Would you dare walking on the glass bridge or take the longest cable ride?

Cuandixia Village, China


Looking for a less touristy day trip away from the heart of Beijing, China?

Visit the Cuandixia Village that also offers a glimpse of what an authentic Chinese courtyard would look like. Or if you just want some peace and quiet time from the horrendous sound of Beijing traffic.

This small and quiet village is an "almost hidden gem" of the city. It is known for its well preserved courtyard dating back from the Ming Dynasty. Cuan means "kitchen range" in Chinese.

Cuandixia has almost 500-well preserved courtyard homes, that many of these have been converted into inns or guesthouses, offering food and lodging to travelers.

Frenchie and I stayed in one of these courtyards for a night. You don't really need to book in advance, because there are a plenty of guesthouses that you can check out and the local owners will welcome you, warmly. The price of a room ranges from 50RMB to 300RMB a night.

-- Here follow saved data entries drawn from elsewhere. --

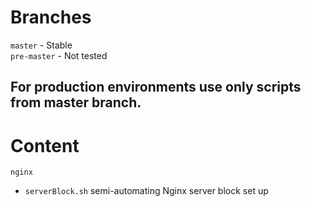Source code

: # Branches

```master``` - Stable   
```pre-master``` - Not tested

For production environments use only scripts from master branch.
---

# Content
```nginx```
- ```serverBlock.sh``` semi-automating Nginx server block set up  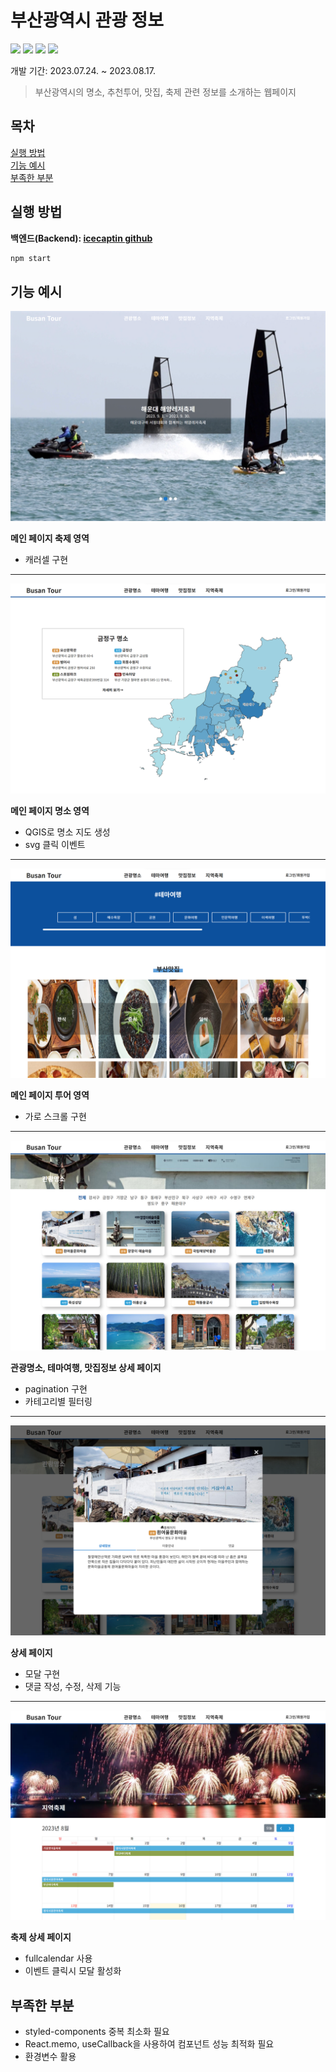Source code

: # 부산광역시 관광 정보

<div>
<img src="https://img.shields.io/badge/React-61DAFB?style=flat-square&logo=react&logoColor=000">
<img src="https://img.shields.io/badge/StyledComponents-DB7093?style=flat-square&logo=styledcomponents&logoColor=fff">
<img src="https://img.shields.io/badge/Typescript-3178C6?style=flat-square&logo=Typescript&logoColor=white"/>
<img src="https://img.shields.io/badge/Redux-764ABC?style=flat-square&logo=Redux&logoColor=white"/>
</div>

개발 기간: 2023.07.24. ~ 2023.08.17.

> 부산광역시의 명소, 추천투어, 맛집, 축제 관련 정보를 소개하는 웹페이지

## 목차

[실행 방법](#실행-방법)<br/>
[기능 예시](#기능-예시)<br/>
[부족한 부분](#부족한-부분)<br/>

## 실행 방법

**백엔드(Backend): [icecaptin github](https://github.com/icecaptin/JAVA_SpringBoot/tree/main/BusanProject)**

```sh
npm start
```

## 기능 예시

![Home_festival](./public/img/fes.png)

**메인 페이지 축제 영역**

- 캐러셀 구현

---

![Home_place](./public/img/place.png)

**메인 페이지 명소 영역**

- QGIS로 명소 지도 생성
- svg 클릭 이벤트

---

![Home_tourNfood](./public/img/tour_food.png)

**메인 페이지 투어 영역**

- 가로 스크롤 구현

---

![Subpage_place](./public/img/subpage_place.png)

**관광명소, 테마여행, 맛집정보 상세 페이지**

- pagination 구현
- 카테고리별 필터링

---

![Subpage_modal](./public/img/subpage_modal.png)

**상세 페이지**

- 모달 구현
- 댓글 작성, 수정, 삭제 기능

---

![Subpage_festival](./public/img/subpage_fes.png)

**축제 상세 페이지**

- fullcalendar 사용
- 이벤트 클릭시 모달 활성화

## 부족한 부분

- styled-components 중복 최소화 필요
- React.memo, useCallback을 사용하여 컴포넌트 성능 최적화 필요
- 환경변수 활용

The surrounding area is full of mountains and trails that are popular with hikers. We did a little bit of a hike slash walking around the village, too.

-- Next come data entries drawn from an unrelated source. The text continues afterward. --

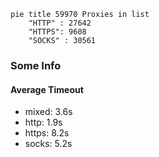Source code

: 
```mermaid
pie title 59970 Proxies in list
    "HTTP" : 27642
    "HTTPS": 9608
    "SOCKS" : 30561
```

### Some Info
#### Average Timeout

- mixed: 3.6s
- http: 1.9s
- https: 8.2s
- socks: 5.2s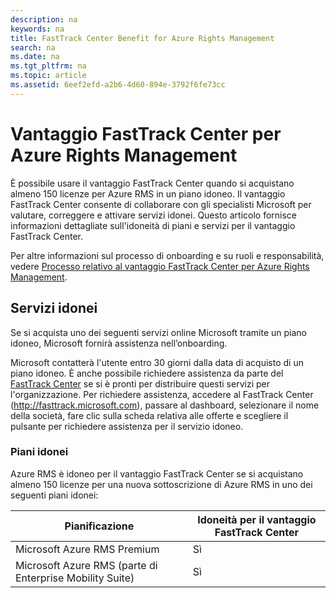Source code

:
 ```yaml
---
description: na
keywords: na
title: FastTrack Center Benefit for Azure Rights Management
search: na
ms.date: na
ms.tgt_pltfrm: na
ms.topic: article
ms.assetid: 6eef2efd-a2b6-4d60-894e-3792f6fe73cc
---
```

# Vantaggio FastTrack Center per Azure Rights Management
È possibile usare il vantaggio FastTrack Center quando si acquistano almeno 150 licenze per Azure RMS in un piano idoneo. Il vantaggio FastTrack Center consente di collaborare con gli specialisti Microsoft per valutare, correggere e attivare servizi idonei. Questo articolo fornisce informazioni dettagliate sull'idoneità di piani e servizi per il vantaggio FastTrack Center.

Per altre informazioni sul processo di onboarding e su ruoli e responsabilità, vedere [Processo relativo al vantaggio FastTrack Center per Azure Rights Management](../Topic/FastTrack_Center_Benefit_Process_for_Azure_Rights_Management.md).

## Servizi idonei
Se si acquista uno dei seguenti servizi online Microsoft tramite un piano idoneo, Microsoft fornirà assistenza nell’onboarding.

Microsoft contatterà l'utente entro 30 giorni dalla data di acquisto di un piano idoneo. È anche possibile richiedere assistenza da parte del [FastTrack Center](http://fasttrack.microsoft.com/) se si è pronti per distribuire questi servizi per l'organizzazione. Per richiedere assistenza, accedere al FastTrack Center (http://fasttrack.microsoft.com), passare al dashboard, selezionare il nome della società, fare clic sulla scheda relativa alle offerte e scegliere il pulsante per richiedere assistenza per il servizio idoneo.

### Piani idonei
Azure RMS è idoneo per il vantaggio FastTrack Center se si acquistano almeno 150 licenze per una nuova sottoscrizione di Azure RMS in uno dei seguenti piani idonei:

|Pianificazione|Idoneità per il vantaggio FastTrack Center|
|------------------|----------------------------------------------|
|Microsoft Azure RMS Premium|Sì|
|Microsoft Azure RMS (parte di Enterprise Mobility Suite)|Sì|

We went during the Tomb Sweeping Day or Qingming holiday in China (more like their All Soul's Day celebration) on an April cold day. Most of these courtyards don't have a heating system, that's why although the village was filled with local tourists but they barely spent a night there.

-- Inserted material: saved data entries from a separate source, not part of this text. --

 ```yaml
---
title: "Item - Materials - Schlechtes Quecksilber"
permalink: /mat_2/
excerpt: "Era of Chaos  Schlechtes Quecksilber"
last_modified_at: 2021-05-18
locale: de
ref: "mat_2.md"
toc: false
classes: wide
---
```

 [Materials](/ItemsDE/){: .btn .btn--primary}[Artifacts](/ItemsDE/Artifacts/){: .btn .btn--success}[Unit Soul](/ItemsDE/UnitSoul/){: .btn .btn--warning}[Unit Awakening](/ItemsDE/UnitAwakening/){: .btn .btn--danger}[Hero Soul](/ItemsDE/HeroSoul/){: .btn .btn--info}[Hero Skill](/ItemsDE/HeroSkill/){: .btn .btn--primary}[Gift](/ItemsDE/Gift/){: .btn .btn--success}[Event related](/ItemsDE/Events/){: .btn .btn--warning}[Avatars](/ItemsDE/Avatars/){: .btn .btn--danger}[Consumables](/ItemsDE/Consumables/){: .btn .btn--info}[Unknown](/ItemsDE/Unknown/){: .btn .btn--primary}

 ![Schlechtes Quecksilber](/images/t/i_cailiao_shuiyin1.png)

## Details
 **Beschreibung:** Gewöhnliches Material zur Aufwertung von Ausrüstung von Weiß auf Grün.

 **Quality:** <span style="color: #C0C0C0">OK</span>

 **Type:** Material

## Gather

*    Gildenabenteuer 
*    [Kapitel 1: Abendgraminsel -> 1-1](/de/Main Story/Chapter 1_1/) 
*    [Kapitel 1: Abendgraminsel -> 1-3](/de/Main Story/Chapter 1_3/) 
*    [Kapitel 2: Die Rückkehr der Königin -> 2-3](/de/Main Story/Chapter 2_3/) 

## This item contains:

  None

FrenchieatPinay Tip: If you go on one of the days-- on a dry Beijing winter season, bring your own warm blanket. I did and it saved us from a sleepless cold night!



What we loved about this trip was seeing the Chinese people go on their day-to-day lives, being oblivious to the fact that they were surrounded by tourists, like us. 


Cuandixia is also a favorite subject of photographers and painters, given the historic and ancient vibe of the village. In my case, as a frustrated photographer...


The village is also famous for its lamb (thigh) barbecue and corn soup. The famous restaurant that serves these dishes is just a few yards away from the entrance.

We also found the mini food stalls for fruits and snacks-- as an alternative souvenir.


Take the subway--- Pingguoyuan Station (Line 1) Leave by southwest Exit A, walk towards west around 200m until bus stop 892/929. Then take the public bus 892 to Zhaitang (about 2:20 hours. 16-18RMB cash, 6-8RMB with yikatong subway card) 6km away from Cuandixia, and then take a private taxi to Cuandixia, don't pay more than 10RMB per person, 3 people can cost 20RMB or you can walk 6km from Zhaitang to southern entrance to Cuandixia. There is supposed to be direct bus 929支 leaving from Pingguoyuan at 12:40, and one in early morning, but by information from conductor sitting in different 929 in 3/2014 was this bus discontinued. Be aware there are many buses 929 driving to many different places, so ask the bus driver if he drives to Cuandixia or Zhaitang always. You can go to Cuandixia also directly by private taxi from Pingguoyuan subway, taxi for 3 people can cost 150RMB (1st offer 260RMB), always ask if it's including 35RMB ticket or not since it makes quite big difference.

ENTRANCE FEE: 35RMB for adults. 18RMB for students. (Maybe the prices have been changed as of this writing because we made our trip in 2013.)

FrenchieatPinay Tip: If you can, go on weekdays just to avoid the weekend buzzing of the local tourists.

Have you been to an ancient or historic place similar to this?